Il giovane ufficiale, ricordando quei giorni, richiamò a Beatus il suo perduto onesto giudizio.
Beatus domandò di questo e di quello studente, e il giovane rispondeva invariabilmente: — Morto!
Tanti morti!
E Beatus si vergognò di esser vivo.
*
— Oh, sì, molti morti! — Del resto — continuò il giovane — finchè c'è legna da bruciare (e indicò i compagni nel closet) si va avanti.
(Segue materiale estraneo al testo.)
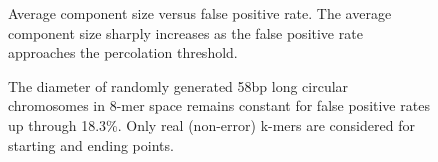 \documentclass{pnastwo}
\begin{document}
\begin{figure}
\caption{Average component size versus false positive rate. The average 
component size sharply increases as the false positive 
rate approaches the percolation threshold.
}
\label{fig:clustersize}
\end{figure}

\begin{figure}

\caption{The diameter of randomly generated 58bp long circular
  chromosomes in 8-mer space remains constant for false
  positive rates up through 18.3\%. Only real (non-error) k-mers are considered for
  starting and ending points.}
\label{fig:diam}
\end{figure}
\end{document}
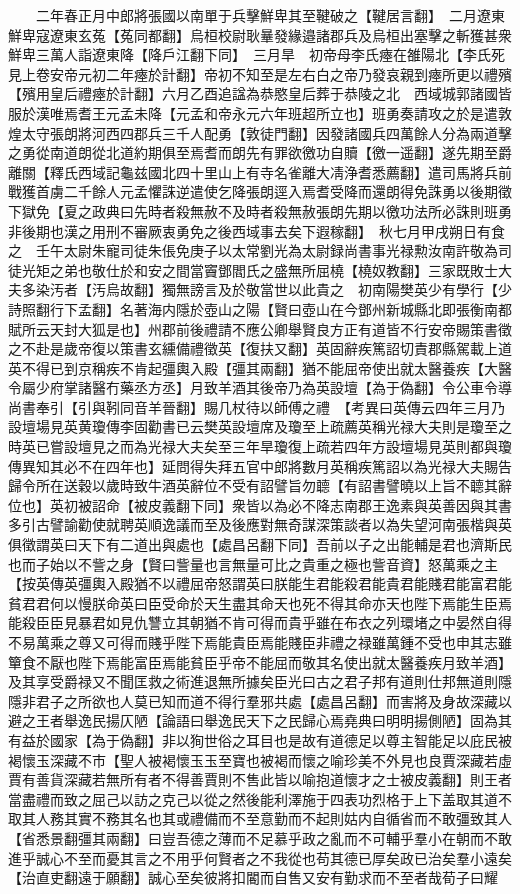 　　二年春正月中郎將張國以南單于兵擊鮮卑其至鞬破之【鞬居言翻】　二月遼東鮮卑寇遼東玄菟【菟同都翻】烏桓校尉耿曅發緣邉諸郡兵及烏桓出塞擊之斬獲甚衆鮮卑三萬人詣遼東降【降戶江翻下同】　三月旱　初帝母李氏瘞在雒陽北【李氏死見上卷安帝元初二年瘞於計翻】帝初不知至是左右白之帝乃發哀親到瘞所更以禮殯【殯用皇后禮瘞於計翻】六月乙酉追諡為恭愍皇后葬于恭陵之北　西域城郭諸國皆服於漢唯焉耆王元孟未降【元孟和帝永元六年班超所立也】班勇奏請攻之於是遣敦煌太守張朗將河西四郡兵三千人配勇【敦徒門翻】因發諸國兵四萬餘人分為兩道擊之勇從南道朗從北道約期俱至焉耆而朗先有罪欲徼功自贖【徼一遥翻】遂先期至爵離關【釋氏西域記龜兹國北四十里山上有寺名雀離大凊浄耆悉薦翻】遣司馬將兵前戰獲首虜二千餘人元孟懼誅逆遣使乞降張朗逕入焉耆受降而還朗得免誅勇以後期徵下獄免【夏之政典曰先時者殺無赦不及時者殺無赦張朗先期以徼功法所必誅則班勇非後期也漢之用刑不審厥衷勇免之後西域事去矣下遐稼翻】　秋七月甲戌朔日有食之　壬午太尉朱寵司徒朱倀免庚子以太常劉光為太尉録尚書事光禄勲汝南許敬為司徒光矩之弟也敬仕於和安之間當竇鄧閻氏之盛無所屈橈【橈奴教翻】三家既敗士大夫多染汚者【汚烏故翻】獨無謗言及於敬當世以此貴之　初南陽樊英少有學行【少詩照翻行下孟翻】名著海内隱於壺山之陽【賢曰壺山在今鄧州新城縣北即張衡南都賦所云天封大狐是也】州郡前後禮請不應公卿舉賢良方正有道皆不行安帝賜策書徵之不赴是歲帝復以策書玄纁備禮徵英【復扶又翻】英固辭疾篤詔切責郡縣駕載上道英不得已到京稱疾不肯起彊輿入殿【彊其兩翻】猶不能屈帝使出就太醫養疾【大醫令屬少府掌諸醫冇藥丞方丞】月致羊酒其後帝乃為英設壇【為于偽翻】令公車令導尚書奉引【引與靷同音羊晉翻】賜几杖待以師傅之禮　【考異曰英傳云四年三月乃設壇場見英黄瓊傳李固勸書已云樊英設壇席及瓊至上疏薦英稱光禄大夫則是瓊至之時英已嘗設壇見之而為光禄大夫矣至三年旱瓊復上疏若四年方設壇場見英則都與瓊傳異知其必不在四年也】延問得失拜五官中郎將數月英稱疾篤詔以為光禄大夫賜告歸令所在送穀以歲時致牛酒英辭位不受有詔譬旨勿聼【有詔書譬曉以上旨不聼其辭位也】英初被詔命【被皮義翻下同】衆皆以為必不降志南郡王逸素與英善因與其書多引古譬諭勸使就聘英順逸議而至及後應對無奇謀深策談者以為失望河南張楷與英俱徵謂英曰天下有二道出與處也【處昌呂翻下同】吾前以子之出能輔是君也濟斯民也而子始以不訾之身【賢曰訾量也言無量可比之貴重之極也訾音資】怒萬乘之主【按英傳英彊輿入殿猶不以禮屈帝怒謂英曰朕能生君能殺君能貴君能賤君能富君能貧君君何以慢朕命英曰臣受命於天生盡其命天也死不得其命亦天也陛下焉能生臣焉能殺臣臣見暴君如見仇讐立其朝猶不肯可得而貴乎雖在布衣之列環堵之中晏然自得不易萬乘之尊又可得而賤乎陛下焉能貴臣焉能賤臣非禮之禄雖萬鍾不受也申其志雖簞食不厭也陛下焉能富臣焉能貧臣乎帝不能屈而敬其名使出就太醫養疾月致羊酒】及其享受爵禄又不聞匡救之術進退無所據矣臣光曰古之君子邦有道則仕邦無道則隱隱非君子之所欲也人莫已知而道不得行羣邪共處【處昌呂翻】而害將及身故深藏以避之王者舉逸民揚仄陋【論語曰舉逸民天下之民歸心焉堯典曰明明揚側陋】固為其有益於國家【為于偽翻】非以狥世俗之耳目也是故有道德足以尊主智能足以庇民被褐懷玉深藏不市【聖人被褐懷玉玉至寶也被褐而懷之喻珍美不外見也良賈深藏若虛賈有善貨深藏若無所有者不得善賈則不售此皆以喻抱道懷才之士被皮義翻】則王者當盡禮而致之屈己以訪之克己以從之然後能利澤施于四表功烈格于上下盖取其道不取其人務其實不務其名也其或禮備而不至意勤而不起則姑内自循省而不敢彊致其人【省悉景翻彊其兩翻】曰豈吾德之薄而不足慕乎政之亂而不可輔乎羣小在朝而不敢進乎誠心不至而憂其言之不用乎何賢者之不我從也苟其德已厚矣政已治矣羣小遠矣【治直吏翻遠于願翻】誠心至矣彼將扣閽而自售又安有勤求而不至者哉荀子曰耀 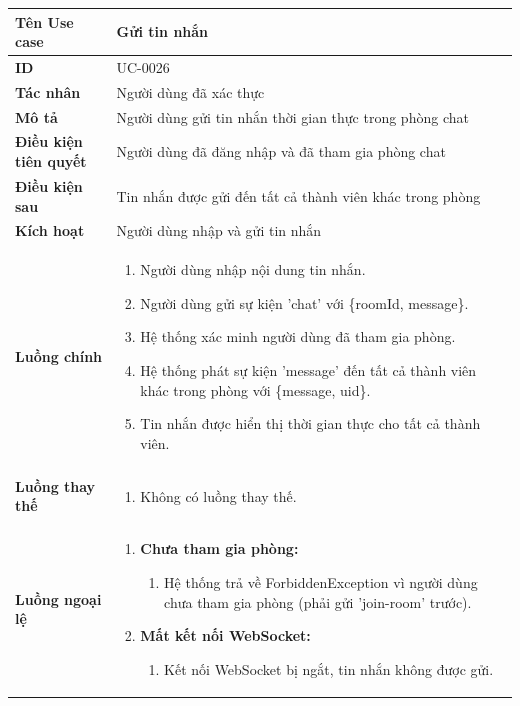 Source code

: {
\renewcommand{\arraystretch}{1.5}

\begin{tabularx}{\textwidth}{|>{\raggedright\arraybackslash}X|>{\raggedright\arraybackslash}X|}
\hline
\textbf{Tên Use case} & Gửi tin nhắn \\
\hline
\textbf{ID} & UC-0026 \\
\hline
\textbf{Tác nhân} & Người dùng đã xác thực \\
\hline
\textbf{Mô tả} & Người dùng gửi tin nhắn thời gian thực trong phòng chat \\
\hline
\textbf{Điều kiện tiên quyết} & Người dùng đã đăng nhập và đã tham gia phòng chat \\
\hline
\textbf{Điều kiện sau} & Tin nhắn được gửi đến tất cả thành viên khác trong phòng \\
\hline
\textbf{Kích hoạt} & Người dùng nhập và gửi tin nhắn \\
\hline
\textbf{Luồng chính} &
\begin{enumerate}
    \item Người dùng nhập nội dung tin nhắn.
    \item Người dùng gửi sự kiện 'chat' với \{roomId, message\}.
    \item Hệ thống xác minh người dùng đã tham gia phòng.
    \item Hệ thống phát sự kiện 'message' đến tất cả thành viên khác trong phòng với \{message, uid\}.
    \item Tin nhắn được hiển thị thời gian thực cho tất cả thành viên.
\end{enumerate} \\
\hline
\textbf{Luồng thay thế} &
\begin{enumerate}
    \item Không có luồng thay thế.
\end{enumerate} \\
\hline
\textbf{Luồng ngoại lệ} &
\begin{enumerate}
    \item \textbf{Chưa tham gia phòng:}
    \begin{enumerate}
        \item[3Err.] Hệ thống trả về ForbiddenException vì người dùng chưa tham gia phòng (phải gửi 'join-room' trước).
    \end{enumerate}
    \item \textbf{Mất kết nối WebSocket:}
    \begin{enumerate}
        \item[2Err.] Kết nối WebSocket bị ngắt, tin nhắn không được gửi.
    \end{enumerate}
\end{enumerate} \\
\hline
\end{tabularx}
}
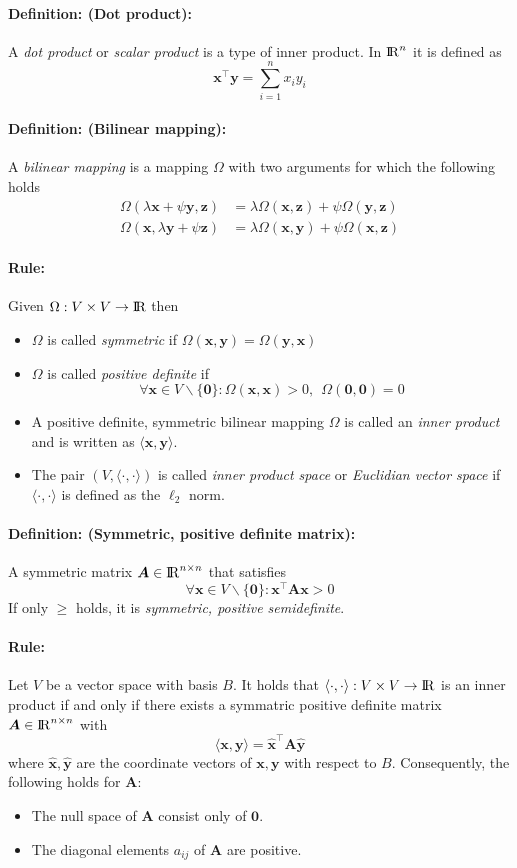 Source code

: \documentclass[12pt]{article}
\newcommand{\R}{{\rm I\!R}}
\newcommand{\bx}{{\bm{x}}}
\newcommand{\by}{{\bm{y}}}
\newcommand{\bz}{{\bm{z}}}
\newcommand{\A}{{\bm{A}}}
\newcommand{\0}[0]{\bm{0}}
\newcommand{\ipr}[1]{\langle #1 \rangle}
\newcommand{\xdefinition}[2]{\paragraph{\colorbox{#1!30}{\textbf{Definition:}} (#2):}}
\newcommand{\xrule}[1]{\paragraph{\colorbox{#1!30}{\textbf{Rule:}}}}
\begin{document}
\xdefinition{blue}{Dot product} A \textit{dot product} or \textit{scalar product} is a type of inner product. In $\R^n$ it is defined as
%
\begin{equation}
	\bx^\top \by = \sum\limits_{i=1}^{n} x_i y_i
\end{equation}

\xdefinition{red}{Bilinear mapping} A \textit{bilinear mapping} is a mapping $\Omega$ with two arguments for which the following holds
%
\begin{equation}
\begin{aligned}
	\Omega(\lambda \bx + \psi \by, \bz) &= \lambda \Omega(\bx, \bz) + \psi\Omega(\by, \bz) \\
	\Omega(\bx, \lambda \by + \psi\bz) &= \lambda \Omega(\bx, \by) + \psi\Omega(\bx, \bz)
\end{aligned}
\end{equation}

\xrule{red} Given $\Omega : V \times V \rightarrow \R$ then
%
\begin{itemize}
	\item $\Omega$ is called \textit{symmetric} if $\Omega(\bx, \by) = \Omega(\by, \bx)$
	\item $\Omega$ is called \textit{positive definite} if
	\begin{equation}
		\forall \bx \in V \backslash \{\0\} : \Omega(\bx, \bx) > 0, \ \ \Omega(\0, \0) = 0
	\end{equation}
	\item A positive definite, symmetric bilinear mapping $\Omega$ is called an \textit{inner product} and is written as $\ipr{\bx, \by}$.
	\item The pair $(V, \ipr{\cdot, \cdot})$ is called \textit{inner product space} or \textit{Euclidian vector space} if $\ipr{\cdot, \cdot}$ is defined as the $\ell_2$ norm.
\end{itemize}

\xdefinition{red}{Symmetric, positive definite matrix} A symmetric matrix $\A \in \R^{n \times n}$ that satisfies
%
\begin{equation}
	\forall \bx \in V \backslash \{\0\} : \bx^\top \A \bx > 0
\end{equation}
%
If only $\geqslant$ holds, it is \textit{symmetric, positive semidefinite}.

\xrule{red} Let $V$ be a vector space with basis $B$. It holds that $\ipr{\cdot, \cdot} : V \times V \rightarrow \R$ is an inner product if and only if there exists a symmatric positive definite matrix $\A \in \R^{n \times n}$ with
%
\begin{equation}
	\ipr{\bx, \by} = \hat{\bx}^\top \A \hat{\by}
\end{equation}
%
where $\hat{\bx}, \hat{\by}$ are the coordinate vectors of $\bx, \by$ with respect to $B$. Consequently, the following holds for $\A$:
%
\begin{itemize}
	\item The null space of $\A$ consist only of $\0$.
	\item The diagonal elements $a_{ij}$ of $\A$ are positive.
\end{itemize}
\end{document}
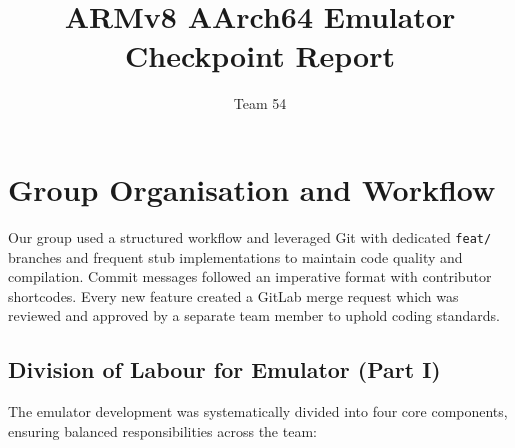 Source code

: \documentclass[11pt,a4paper]{article} %
\begin{document}
\title{ARMv8 AArch64 Emulator Checkpoint Report}
\author{Team 54}

\maketitle

\section{Group Organisation and Workflow}
\label{sec:group-organisation}

Our group used a structured workflow and leveraged Git with dedicated \texttt{feat/} branches and frequent stub implementations to maintain code quality and compilation. Commit messages followed an imperative format with contributor shortcodes. Every new feature created a GitLab merge request which was reviewed and approved by a separate team member to uphold coding standards.

\subsection{Division of Labour for Emulator (Part I)}
The emulator development was systematically divided into four core components, ensuring balanced responsibilities across the team:
\end{document}
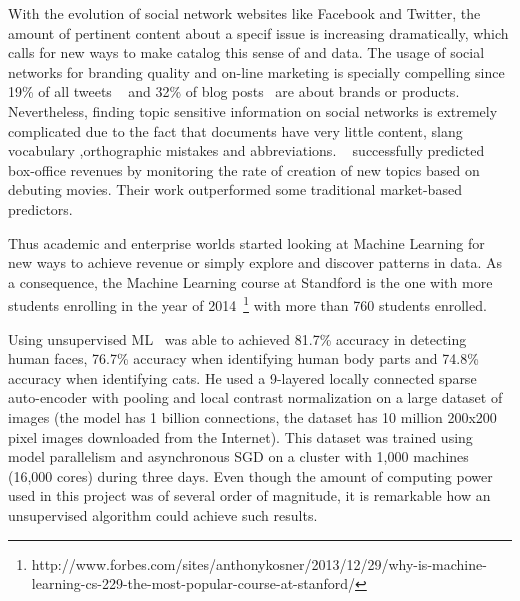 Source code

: With the evolution of social network websites like Facebook and Twitter, the amount of pertinent content about a specif issue is increasing dramatically, which calls for new ways to make catalog this sense of and data.
The usage of social networks for branding quality and on-line marketing is specially compelling since 19\% of all tweets ~\cite{Jansen2009} and 32\% of blog posts~\cite{Melville2009} are about brands or products. Nevertheless, finding topic sensitive information on social networks is extremely complicated due to the fact that documents have very little content, slang vocabulary ,orthographic mistakes and abbreviations. ~\citet{Asur2010} successfully predicted box-office revenues by monitoring the rate of creation of new topics based on debuting movies. Their work outperformed some traditional market-based predictors.

Thus academic and enterprise worlds started looking at Machine Learning for new ways to achieve revenue or simply explore and discover patterns in data. 
As a consequence, the Machine Learning course at Standford is the one with more students enrolling in the year of 2014~\footnote{http://www.forbes.com/sites/anthonykosner/2013/12/29/why-is-machine-learning-cs-229-the-most-popular-course-at-stanford/} with more than 760 students enrolled.

Using unsupervised \ac{ML}~\citet{Le2011} was able to achieved 81.7\% accuracy in detecting human faces, 76.7\% accuracy when identifying human body parts and 74.8\% accuracy when identifying cats. He used a 9-layered locally connected sparse auto-encoder with pooling and local contrast normalization on a large dataset of images (the model has 1 billion connections, the dataset has 10 million 200x200 pixel images downloaded from the Internet). This dataset was trained using model parallelism and asynchronous SGD on a cluster with 1,000 machines (16,000 cores) during three days. Even though the amount of computing power used in this project was of several order of magnitude, it is remarkable how an unsupervised algorithm could achieve such results.

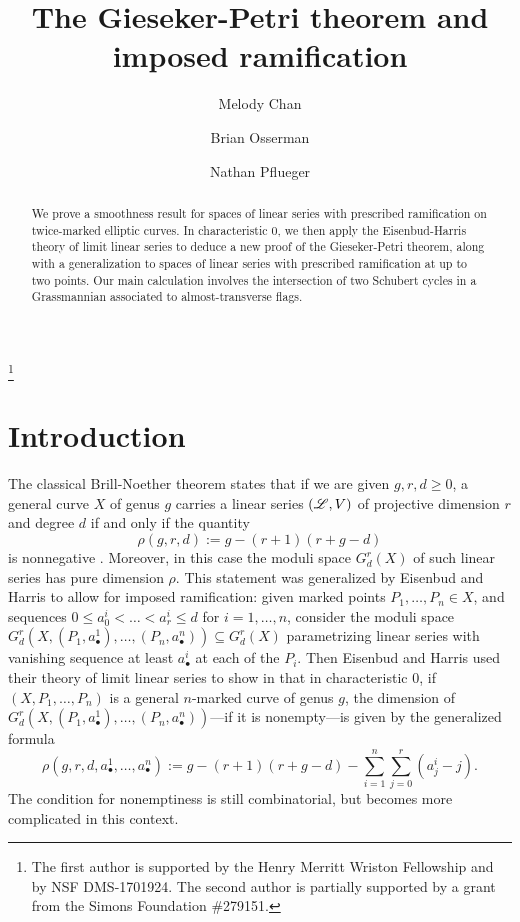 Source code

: \documentclass{amsart}
\begin{document}
\title{The Gieseker-Petri theorem and imposed ramification}
\author{Melody Chan}
\author{Brian Osserman}
\author{Nathan Pflueger}
\begin{abstract} We prove a smoothness result for spaces of linear series
with prescribed ramification on twice-marked elliptic curves. In
characteristic $0$, we then
apply the Eisenbud-Harris theory of limit linear series to deduce a new 
proof of the Gieseker-Petri theorem, along with a generalization to spaces 
of linear series with prescribed ramification at up to two points. Our
main calculation involves the intersection of two Schubert cycles in a
Grassmannian associated to almost-transverse flags.
\end{abstract}


\thanks{The first author is supported by the Henry Merritt Wriston 
Fellowship and by NSF DMS-1701924. The second author is partially supported 
by a grant from the Simons Foundation \#279151.}

\maketitle


\section{Introduction}
The classical Brill-Noether theorem states that if we are given 
$g,r,d \geq 0$, a general curve $X$ of genus $g$ carries a linear series
$({\mathscr L},V)$ of projective dimension $r$ and degree $d$ if and only if the quantity
$$\rho(g,r,d):=g-(r+1)(r+g-d)$$
is nonnegative \cite{g-h1}. Moreover, in this case 
the moduli space $G^r_d(X)$ of such linear series has pure dimension
$\rho$. This statement was generalized by Eisenbud and Harris
to allow for imposed ramification: given marked points 
$P_1,\dots,P_n \in X$, and sequences $0\le a^i_0<\dots<a^i_r \leq d$ for
$i=1,\dots,n$, consider the moduli space 
$G^r_d(X,(P_1,a^1_{\bullet}),\dots,(P_n,a^n_{\bullet})) \subseteq
G^r_d(X)$ parametrizing linear series with vanishing sequence at least
$a^i_{\bullet}$ at each of the $P_i$. Then Eisenbud and Harris used their
theory of limit linear series to show in \cite{e-h1}
that in characteristic $0$, if $(X,P_1,\dots,P_n)$ is a general $n$-marked 
curve of genus $g$, the dimension of
$G^r_d(X,(P_1,a^1_{\bullet}),\dots,(P_n,a^n_{\bullet}))$---if it is 
nonempty---is given by the generalized formula
$$\rho(g,r,d,a^1_\bullet,\ldots,a^n_\bullet):=g-(r+1)(r+g-d)-\sum_{i=1}^n \sum_{j=0}^r (a^i_j-j).$$
The condition for nonemptiness is still combinatorial, but becomes more 
complicated in this context. 
\end{document}
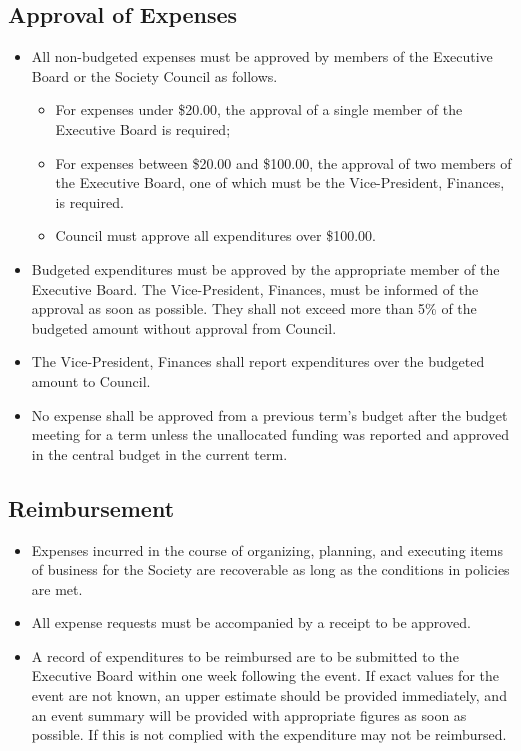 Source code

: \subsection{Approval of Expenses}
\begin{itemize}
\item All non-budgeted expenses must be approved by members of the Executive Board or the Society Council as follows.
\begin{itemize}
\item For expenses under \$20.00, the approval of a single member of the Executive Board is required;
\item For expenses between \$20.00 and \$100.00, the approval of two members of the Executive Board, one of which must be the Vice-President, Finances, is required.
\item Council must approve all expenditures over \$100.00.
\end{itemize}
\item Budgeted expenditures must be approved by the appropriate member of the Executive Board. The Vice-President, Finances, must be informed of the approval as soon as possible. They shall not exceed more than 5\% of the budgeted amount without approval from Council.
\item The Vice-President, Finances shall report expenditures over the budgeted amount to Council.
\item No expense shall be approved from a previous term's budget after the budget meeting for a term unless the unallocated funding was reported and approved in the central budget in the current term.
\end{itemize}

\subsection{Reimbursement}
\begin{itemize}
\item Expenses incurred in the course of organizing, planning, and executing items of business for the Society are recoverable as long as the conditions in policies are met.
\item All expense requests must be accompanied by a receipt to be approved.
\item A record of expenditures to be reimbursed are to be submitted to the Executive Board within one week following the event. If exact values for the event are not known, an upper estimate should be provided immediately, and an event summary will be provided with appropriate figures as soon as possible. If this is not complied with the expenditure may not be reimbursed.
\end{itemize}

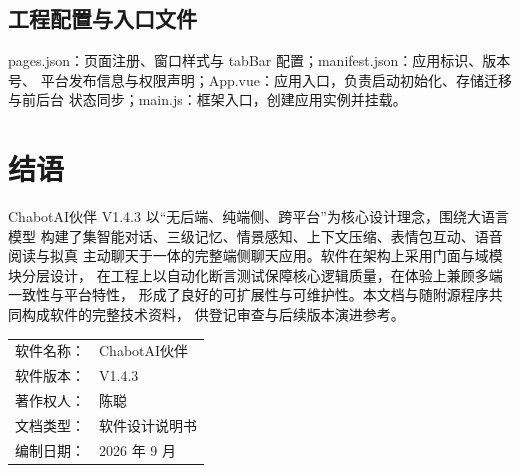 \documentclass[zihao=5,a4paper]{ctexart}
\begin{document}
\subsection{工程配置与入口文件}
pages.json：页面注册、窗口样式与 tabBar 配置；manifest.json：应用标识、版本号、
平台发布信息与权限声明；App.vue：应用入口，负责启动初始化、存储迁移与前后台
状态同步；main.js：框架入口，创建应用实例并挂载。

\section{结语}
ChabotAI伙伴 V1.4.3 以“无后端、纯端侧、跨平台”为核心设计理念，围绕大语言模型
构建了集智能对话、三级记忆、情景感知、上下文压缩、表情包互动、语音阅读与拟真
主动聊天于一体的完整端侧聊天应用。软件在架构上采用门面与域模块分层设计，
在工程上以自动化断言测试保障核心逻辑质量，在体验上兼顾多端一致性与平台特性，
形成了良好的可扩展性与可维护性。本文档与随附源程序共同构成软件的完整技术资料，
供登记审查与后续版本演进参考。

\vspace{1em}
\noindent
\begin{tabular}{@{}ll@{}}
  软件名称： & ChabotAI伙伴 \\
  软件版本： & V1.4.3 \\
  著作权人： & 陈聪 \\
  文档类型： & 软件设计说明书 \\
  编制日期： & 2026 年 9 月 \\
\end{tabular}
\end{document}

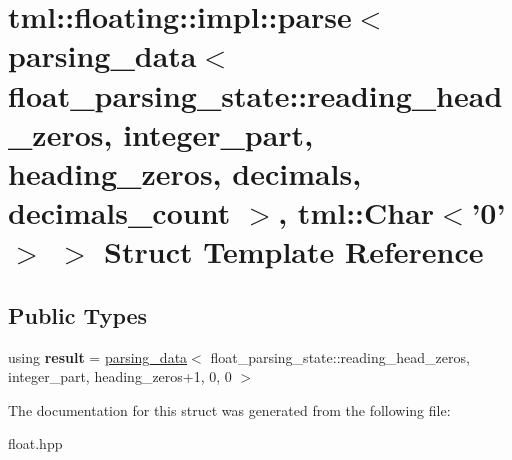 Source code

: \hypertarget{structtml_1_1floating_1_1impl_1_1parse_3_01parsing__data_3_01float__parsing__state_1_1reading__h2418dec59ad1c62538b030a2e2ae01a5}{\section{tml\+:\+:floating\+:\+:impl\+:\+:parse$<$ parsing\+\_\+data$<$ float\+\_\+parsing\+\_\+state\+:\+:reading\+\_\+head\+\_\+zeros, integer\+\_\+part, heading\+\_\+zeros, decimals, decimals\+\_\+count $>$, tml\+:\+:Char$<$'0'$>$ $>$ Struct Template Reference}
\label{structtml_1_1floating_1_1impl_1_1parse_3_01parsing__data_3_01float__parsing__state_1_1reading__h2418dec59ad1c62538b030a2e2ae01a5}
}
\subsection*{Public Types}
\begin{DoxyCompactItemize}
\item 
\hypertarget{structtml_1_1floating_1_1impl_1_1parse_3_01parsing__data_3_01float__parsing__state_1_1reading__h2418dec59ad1c62538b030a2e2ae01a5_ab1688445103726535d8adefa7cbc8813}{using {\bfseries result} = \hyperlink{structtml_1_1floating_1_1impl_1_1parsing__data}{parsing\+\_\+data}$<$ float\+\_\+parsing\+\_\+state\+::reading\+\_\+head\+\_\+zeros, integer\+\_\+part, heading\+\_\+zeros+1, 0, 0 $>$}\label{structtml_1_1floating_1_1impl_1_1parse_3_01parsing__data_3_01float__parsing__state_1_1reading__h2418dec59ad1c62538b030a2e2ae01a5_ab1688445103726535d8adefa7cbc8813}

\end{DoxyCompactItemize}


The documentation for this struct was generated from the following file\+:\begin{DoxyCompactItemize}
\item 
float.\+hpp\end{DoxyCompactItemize}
Sui monti del Carso si sono fatti i fuochi di San Giovanni con vera prodigalità.
[pg!58] Beatus allora si accorse che quel giovane parlava con una sua amarezza, con una sua ironia. Voleva domandare: «perchè parla così? si è fatta morire più gente che non fosse necessario?», ma ebbe paura della sua domanda, e il giovane la troncò in sul nascere con un gesto che significava: «non ne parliamo», oppure: «che può capirne lei?».
La tristezza del giovane contrastava con la follia dei tre compagni, e sorprendeva anche come egli si prestasse a far da sentinella a quella loro follia. Beatus domandò, indicando il gabinetto:
— Sono suoi amici?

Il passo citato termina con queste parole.